For the 6th year running the TT Owners Club have been awarded the *Audi Driver international Gold award *for best club event and this year the *Michelin Special award *for the club which has done most for its members.










Michelin marketing manager Mike Meredith and Anne from Autometrix, present awards to (from left) John Handford (aka John-H), Dani (A3DFU), Andrew Abrahams (wallsendmag), Nick Goodall (Nem), Steve Law (TT Law), Andrew Stevenson(YELLOW_TT).

The awards evening at the Swindon Hilton rounded off a fantastic weekend with the biggest ever club stand at the ADI at Castle Combe with two exclusive TT track sessions organised by the club.

Thanks to Autometrix for another fabulous event, to everyone who worked hard to make this a success and to all our members for their fantastic support and participation which makes the whole thing worthwhile.


----------



## brittan (May 18, 2007)

Congratulations to all the TTOC committee for their hard work over the last year to which these awards are testament.

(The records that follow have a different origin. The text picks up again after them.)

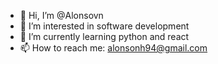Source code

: - 👋 Hi, I’m @Alonsovn
- 👀 I’m interested in software development
- 🌱 I’m currently learning python and react
- 📫 How to reach me: alonsonh94@gmail.com

<!---
Alonsovn/Alonsovn is a ✨ special ✨ repository because its `README.md` (this file) appears on your GitHub profile.
You can click the Preview link to take a look at your changes.
--->
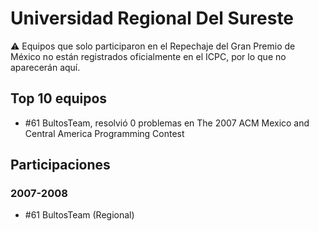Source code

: # Universidad Regional Del Sureste

:warning: Equipos que solo participaron en el Repechaje del Gran Premio de México no están registrados oficialmente en el ICPC, por lo que no aparecerán aquí.

## Top 10 equipos

- #61 BultosTeam, resolvió 0 problemas en The 2007 ACM Mexico and Central America Programming Contest

## Participaciones

### 2007-2008

- #61 BultosTeam (Regional)



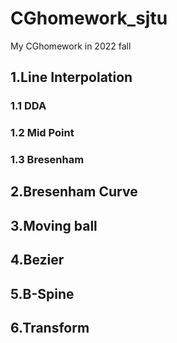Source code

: # CGhomework_sjtu

My CGhomework in 2022 fall

## 1.Line Interpolation

### 1.1 DDA

### 1.2 Mid Point

### 1.3 Bresenham

## 2.Bresenham Curve

## 3.Moving ball

## 4.Bezier

## 5.B-Spine

## 6.Transform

Well done too to the life blood of the TTOC - all the club members, both new and old.

[smiley=drummer.gif] [smiley=mexicanwave.gif] [smiley=thumbsup.gif]


----------



## JorgeTTCQ (May 7, 2002)

Congratulations TTOC.
This award is the result of the TTOC committee effort, well done!

Cheers


----------



## phodge (Sep 1, 2002)

[smiley=mexicanwave.gif]

Congrats to you all!!


----------



## j8keith (Jun 26, 2009)

Well done, the Awards were richly deserved, same again or more next year I hope.    
[smiley=mexicanwave.gif] [smiley=mexicanwave.gif] [smiley=mexicanwave.gif]


----------



## wja96 (Mar 4, 2010)

Very well done. Richly deserved.

Thanks for all the hard work!


----------



## TT_RS (Jul 10, 2009)

Congrats to all in UNMISTAKABLY the best Audi TT club known. Special congrats and thanks for all the hard work and EFFORT that the Committee ceaselessly tire to achieve. Well done .
Stu
[smiley=mexicanwave.gif] [smiley=mexicanwave.gif] [smiley=mexicanwave.gif]


----------



## stevebeechTA (May 16, 2009)

Nice one everyone, congrats


----------



## les (Jul 24, 2006)

Well done guys a credit to you all.


----------